As mentioned previously, I’m a big fan of Jupyter Notebook/Lab. That said, there is one thing that’s always irked me about working with Jupyter notebooks: Jupyter’s .ipynb format doesn’t play well with version control software like git. Jupyter notebooks use a JSON-based format that allows for storing both the input and the output of each cell.

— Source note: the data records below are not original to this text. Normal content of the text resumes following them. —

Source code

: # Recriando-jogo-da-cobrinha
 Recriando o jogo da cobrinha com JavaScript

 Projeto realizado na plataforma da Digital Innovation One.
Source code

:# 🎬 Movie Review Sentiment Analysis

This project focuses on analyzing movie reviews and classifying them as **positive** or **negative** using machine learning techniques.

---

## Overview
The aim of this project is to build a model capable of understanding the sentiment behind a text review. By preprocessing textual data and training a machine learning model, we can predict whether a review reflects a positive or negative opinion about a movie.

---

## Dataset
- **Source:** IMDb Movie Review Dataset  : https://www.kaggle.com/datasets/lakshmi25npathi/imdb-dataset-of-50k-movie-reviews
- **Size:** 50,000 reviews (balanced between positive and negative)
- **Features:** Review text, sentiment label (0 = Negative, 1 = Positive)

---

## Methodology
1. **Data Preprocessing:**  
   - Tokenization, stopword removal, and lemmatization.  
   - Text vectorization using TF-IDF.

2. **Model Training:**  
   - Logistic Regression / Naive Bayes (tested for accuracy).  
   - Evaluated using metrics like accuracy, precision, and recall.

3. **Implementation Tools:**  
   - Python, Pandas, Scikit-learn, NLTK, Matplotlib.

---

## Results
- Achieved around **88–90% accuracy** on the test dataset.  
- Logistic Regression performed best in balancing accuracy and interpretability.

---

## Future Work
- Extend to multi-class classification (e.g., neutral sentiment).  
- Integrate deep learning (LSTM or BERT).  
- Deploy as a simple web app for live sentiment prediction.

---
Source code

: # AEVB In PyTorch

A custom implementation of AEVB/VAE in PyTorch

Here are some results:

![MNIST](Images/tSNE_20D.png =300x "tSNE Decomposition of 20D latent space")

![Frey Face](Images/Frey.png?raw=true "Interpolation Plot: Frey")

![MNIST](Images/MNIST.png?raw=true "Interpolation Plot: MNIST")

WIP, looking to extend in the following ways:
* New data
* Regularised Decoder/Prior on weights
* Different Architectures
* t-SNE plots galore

Unfortunately since JSON is not a line-based format git’s diff algorithms don’t work properly on JSON. JSON isn’t particularly readable for humans either, which means you need to use Jupyter Notebook itself to view your notebook files instead of just opening them in any text editor the way you would a .py file. Until recently this meant that if you wanted to use common development best practices such as pull-request based workflows and code review with Jupyter Notebook you were pretty much out of luck. Worse, you can’t use the goodies that your favorite IDE/text-editor provide on a Jupyter notebook, so your notebook code ends up being more difficult to refactor than a normal Python script would be.

Luckily the Python community has come to the rescue with a brilliant Jupyter notebook extension called Jupytext. Jupytext solves all of these issues by letting you link a Jupyter notebook to a second file in another format (.py and markdown being the most commonly used). Jupytext then takes care of bi-directionally syncing the two formats, so once you’ve linked your notebook to a .py file whenever you click Save in Jupyter it will save an updated copy of your notebook to the linked .py file as well. The best part is that this sync is bi-directional: if you edit the .py file it’ll also update your Jupyter notebook with the corresponding changes (although you’ll have to refresh your browser window to see the changes).

This is pretty great – not only do you get a .py file that you can keep in version control the same way you would any python project, you’re also able to use fancy refactoring features from your text-editor or IDE to edit the .py file, do any complicated refactoring you see fit, and immediately (well, technically after hitting refresh in your browser tab) see the changes in your Jupyter notebook.

Setup

Interested? Setup is fairly straightforward, and once set up it works in both Jupyter Notebook and Jupyter Lab.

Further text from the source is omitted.